Sekitar dua pekan Fikri tinggal di kawasan Sittwe. Meski membawa misi kemanusiaan, bukan berarti dia lepas dari bahaya. Dia pun menangkap kesan langsung sesaat begitu tiba di negara yang kini dipimpin Aung San Suu Kyi itu.

" Yang pertama, setiap orang ke sana (Myanmar) itu akan mendapat sebuah kesan, negara itu negara yang miskin terbelakang," kata Fikri.

1 dari 2 halaman

Pakai Sopir Beda Agama

Pakai Sopir Beda Agama © Dream

Untuk mendistribusikan bantuan ke Sittwe, Fikri harus ditemani warga setempat. Bahkan ketika menuju titik pengungsian, dia harus punya cara jitu: menggunakan sopir lokal dan menutup jendela mobil dengan gorden.

" Kami dari wisma, sopirnya orang Buddha, pas mau mendekat ke kamp pengungsian sopirnya Muslim. Ya, mungkin orang sana strateginya seperti itu," ucap dia.

Sebelum sampai di kamp pengungsi di Sittwe, dia menggambarkan kondisi pos penjagaan tentara Myanmar yang selalu bersiaga. Pelatuk siap melontarkan timah panas. Kawat berduri dan balok kayu ditata di pos penjagaan.

" Jarak pos penjagaan ke lokasi pengungsian sekitar dua kilometer," kata Fikri. Setibanya di lokasi, dia hanya diberi waktu dua hingga tiga jam saja.

2 dari 2 halaman

Berawal dari Assalamualaikum..

Berawal dari Assalamualaikum.. © Dream

Raut wajah para pengungsi dipenuhi rasa tegang dan ketakutan. Pakaian mereka lusuh. Bahkan mayoritas anak-anak tidak mengenakan pakaian. Sementara terdapat luka akibat penyakit di kulit mereka.

Mendapat bantuan tidak seketika membuat para pengungsi antusias. Mata mereka tetap awas, memerhatikan dengan seksama apakah kedatangan Fikri dibuntuti tentara atau tidak. 

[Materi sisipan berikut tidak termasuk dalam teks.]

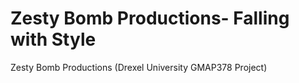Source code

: # Zesty Bomb Productions- Falling with Style
Zesty Bomb Productions (Drexel University GMAP378 Project)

" Pas kami datang ucapkan 'Assalamu'alaikum' baru mereka sedikit tenang," ucap dia.

Kekhawatiran Fikri pada militer juga diperparah dengan kondisi alam. Sebab, waktu itu dikabarkan badai topan akan datang.

Benar saja. Sekembalinya ke wisma, Fikri tak dapat keluar. Dia terjebak badai.

" Kalau khawatirnya, takut kemalaman khawatir pulangnya kenapa-kenapa. Kedua itu badai, jadi kita mau pulang itu susah. Yang kita khawatirkan tiba-tiba genting, kita nggak bisa terbang," ucap dia.

Dalam bantuannya, Baznas memberikan kebutuhan pokok dan membangun pompa-pompa air agar para pengungsi mendapat suplai air bersih dan kebutuhan sanitasi. Selain itu, Baznas juga memberikan bantuan pendidikan untuk warga etnis Rohingya.